Finally, the Court found it would be implausible to suppose that the First Congress wanted to make the United States a "uniquely hospitable forum for the enforcement of international norms."

The Court noted that all conduct at issue in the case took place outside the United States and that "it would reach too far to say that mere corporate presence suffices" to displace the presumption against extraterritoriality, unless Congress determines otherwise in a statute more specific than the ATS.

===Concurrences===
Justice Kennedy separately wrote a one-paragraph concurrence noting that the presumption against extraterritorial application "may require some further elaboration and explanation."

Justice Alito, joined by Justice Thomas, agreed that the statute does not apply extraterritorially and argued that it should be read to apply to only the international law violations that had been identified by William Blackstone in 1769: violation of safe conducts, infringement of the rights of ambassadors, and piracy.

Justice Breyer, joined by Justices Ginsburg, Sotomayor and Kagan, concurred with the judgment but rejected the Court's reasoning. The four justices did not believe that the presumption against extraterritoriality applies to the ATS. Instead, the concurrence sees ATS jurisdiction as limited to when the tort occurs on American soil, the defendant is an American national, or when there is an important American national interest like not providing safe harbor to hostis humani generis, or the common enemy of mankind.
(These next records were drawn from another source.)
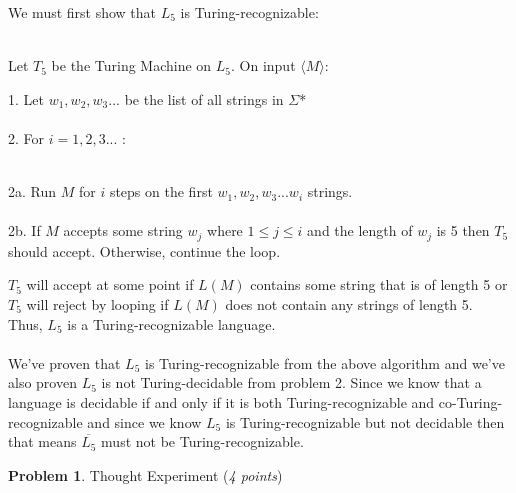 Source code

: \documentclass[11pt]{article}
\theoremstyle{definition}
\theoremstyle{theorem}
\newtheorem{prob}{Problem}
\begin{document}
\noindent We must first show that $L_{5}$ is Turing-recognizable: \\~\\
\hspace*{0.9cm}
\begin{minipage}{1.8\textwidth}
Let $T_{5}$ be the Turing Machine on $L_{5}$. On input $\langle M \rangle$: \\
\hspace*{1.2cm}
\begin{minipage}{1.8\textwidth}
\vspace*{0.5cm}
1. Let $w_{1}, w_{2}, w_{3} ...$ be the list of all strings in $\Sigma$* \\~\\
2. For $i = 1, 2, 3...$ : \\~\\
	\hspace*{0.8cm}
	\begin{minipage}{0.75\textwidth}
	2a. Run $M$ for $i$ steps on the first $w_{1}, w_{2}, w_{3} ... w_{i}$ strings. \\~\\
	2b. If $M$ accepts some string $w_{j}$ where $1 \leq j \leq i$ and the length of $w_{j}$ is 5 then $T_{5}$\\ 
		should accept. Otherwise, continue the loop. \\ 
	\vspace*{0.5cm}	
	\end{minipage}
\end{minipage}
\end{minipage}

\noindent$T_{5}$ will accept at some point if $L(M)$ contains some string that is of length 5 or $T_{5}$ will reject by looping if $L(M)$ does not contain any strings of length 5. Thus, $L_{5}$ is a Turing-recognizable language. \\~\\
We've proven that $L_{5}$ is Turing-recognizable from the above algorithm and we've also proven $L_{5}$ is not Turing-decidable from problem 2. Since we know that a language is decidable if and only if it is both Turing-recognizable and co-Turing-recognizable and since we know $L_{5}$ is Turing-recognizable but not decidable then that means $\overline{L_{5}}$ must not be Turing-recognizable.



\newpage

\begin{prob} Thought Experiment (\emph{4 points})\end{prob}
\end{document}
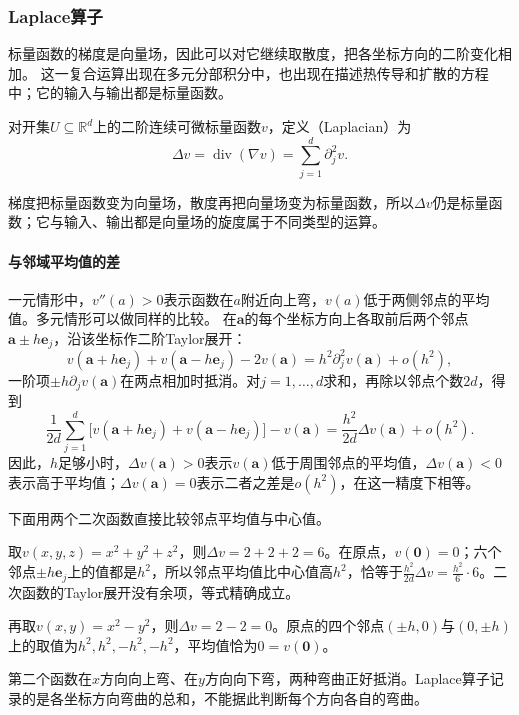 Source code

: \subsubsection{Laplace算子}

标量函数的梯度是向量场，因此可以对它继续取散度，把各坐标方向的二阶变化相加。
这一复合运算出现在多元分部积分中，也出现在描述热传导和扩散的方程中；它的输入与输出都是标量函数。
\begin{definition}[Laplace算子]
\label{def:multivariable-laplacian}
对开集$U\subseteq\mathbb R^d$上的二阶连续可微标量函数$v$，定义（Laplacian）为
\[
 \Delta v=\operatorname{div}(\nabla v)
 =\sum_{j=1}^d\partial_j^2v.
\]
\end{definition}
梯度把标量函数变为向量场，散度再把向量场变为标量函数，所以$\Delta v$仍是标量函数；它与输入、输出都是向量场的旋度属于不同类型的运算。

\paragraph{与邻域平均值的差}

一元情形中，$v''(a)>0$表示函数在$a$附近向上弯，$v(a)$低于两侧邻点的平均值。多元情形可以做同样的比较。
在$\bm a$的每个坐标方向上各取前后两个邻点$\bm a\pm h\bm e_j$，沿该坐标作二阶Taylor展开：
\[
 v(\bm a+h\bm e_j)+v(\bm a-h\bm e_j)-2v(\bm a)=h^2\partial_j^2v(\bm a)+o(h^2),
\]
一阶项$\pm h\partial_jv(\bm a)$在两点相加时抵消。对$j=1,\ldots,d$求和，再除以邻点个数$2d$，得到
\[
 \frac1{2d}\sum_{j=1}^d\bigl[v(\bm a+h\bm e_j)+v(\bm a-h\bm e_j)\bigr]-v(\bm a)
 =\frac{h^2}{2d}\Delta v(\bm a)+o(h^2).
\]
因此，$h$足够小时，$\Delta v(\bm a)>0$表示$v(\bm a)$低于周围邻点的平均值，$\Delta v(\bm a)<0$表示高于平均值；$\Delta v(\bm a)=0$表示二者之差是$o(h^2)$，在这一精度下相等。

下面用两个二次函数直接比较邻点平均值与中心值。
\begin{example}[二次函数的邻点平均]
取$v(x,y,z)=x^2+y^2+z^2$，则$\Delta v=2+2+2=6$。在原点，$v(\bm0)=0$；六个邻点$\pm h\bm e_j$上的值都是$h^2$，所以邻点平均值比中心值高$h^2$，恰等于$\frac{h^2}{2d}\Delta v=\frac{h^2}6\cdot6$。二次函数的Taylor展开没有余项，等式精确成立。

再取$v(x,y)=x^2-y^2$，则$\Delta v=2-2=0$。原点的四个邻点$(\pm h,0)$与$(0,\pm h)$上的取值为$h^2,h^2,-h^2,-h^2$，平均值恰为$0=v(\bm0)$。
\end{example}
第二个函数在$x$方向向上弯、在$y$方向向下弯，两种弯曲正好抵消。Laplace算子记录的是各坐标方向弯曲的总和，不能据此判断每个方向各自的弯曲。

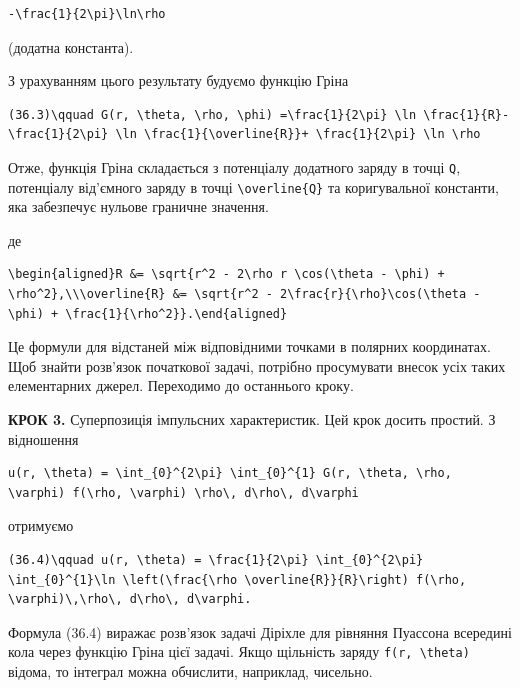 \documentclass[
  ukrainian,
]{article}
\begin{document}
\begin{verbatim}
-\frac{1}{2\pi}\ln\rho
\end{verbatim}

(додатна константа).

З урахуванням цього результату будуємо функцію Гріна

\begin{verbatim}
(36.3)\qquad G(r, \theta, \rho, \phi) =\frac{1}{2\pi} \ln \frac{1}{R}- \frac{1}{2\pi} \ln \frac{1}{\overline{R}}+ \frac{1}{2\pi} \ln \rho
\end{verbatim}

Отже, функція Гріна складається з потенціалу додатного заряду в точці
\texttt{Q}, потенціалу від'ємного заряду в точці
\texttt{\textbackslash{}overline\{Q\}} та коригувальної константи, яка
забезпечує нульове граничне значення.

де

\begin{verbatim}
\begin{aligned}R &= \sqrt{r^2 - 2\rho r \cos(\theta - \phi) + \rho^2},\\\overline{R} &= \sqrt{r^2 - 2\frac{r}{\rho}\cos(\theta - \phi) + \frac{1}{\rho^2}}.\end{aligned}
\end{verbatim}

Це формули для відстаней між відповідними точками в полярних
координатах. Щоб знайти розв'язок початкової задачі, потрібно
просумувати внесок усіх таких елементарних джерел. Переходимо до
останнього кроку.

\textbf{КРОК 3.} Суперпозиція імпульсних характеристик. Цей крок досить
простий. З відношення

\begin{verbatim}
u(r, \theta) = \int_{0}^{2\pi} \int_{0}^{1} G(r, \theta, \rho, \varphi) f(\rho, \varphi) \rho\, d\rho\, d\varphi
\end{verbatim}

отримуємо

\begin{verbatim}
(36.4)\qquad u(r, \theta) = \frac{1}{2\pi} \int_{0}^{2\pi} \int_{0}^{1}\ln \left(\frac{\rho \overline{R}}{R}\right) f(\rho, \varphi)\,\rho\, d\rho\, d\varphi.
\end{verbatim}

Формула (36.4) виражає розв'язок задачі Діріхле для рівняння Пуассона
всередині кола через функцію Гріна цієї задачі. Якщо щільність заряду
\texttt{f(r,\ \textbackslash{}theta)} відома, то інтеграл можна
обчислити, наприклад, чисельно.
\end{document}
Breyer first attacks the majority's view that the presumption is not rebutted. He notes that while the majority sees the ATS as applying to piracy on the high seas, piracy necessarily occurs aboard a ship and so is considered to occur within the territory of the ship's flag state. He then outlines the long history of an international duty to not provide safe harbor to hostis humani generis, or the common enemy of mankind. He then reviews thirty years of U.S. Court of Appeals cases holding for extraterritorial application of the ATS. The concurrence takes issue with the majority's characterization of the ATS as "uniquely hospitable" by noting that many countries permit extraterritorial suits, citing Dutch, English, International Court of Justice, and European Commission sources. The Court's concern on unwarranted judicial interference in the conduct of foreign affairs is rejected by Breyer, who notes US obligations under the Convention Against Torture, the third Geneva Convention, the International Convention for the Protection of All Persons from Enforced Disappearance, and several other treaties.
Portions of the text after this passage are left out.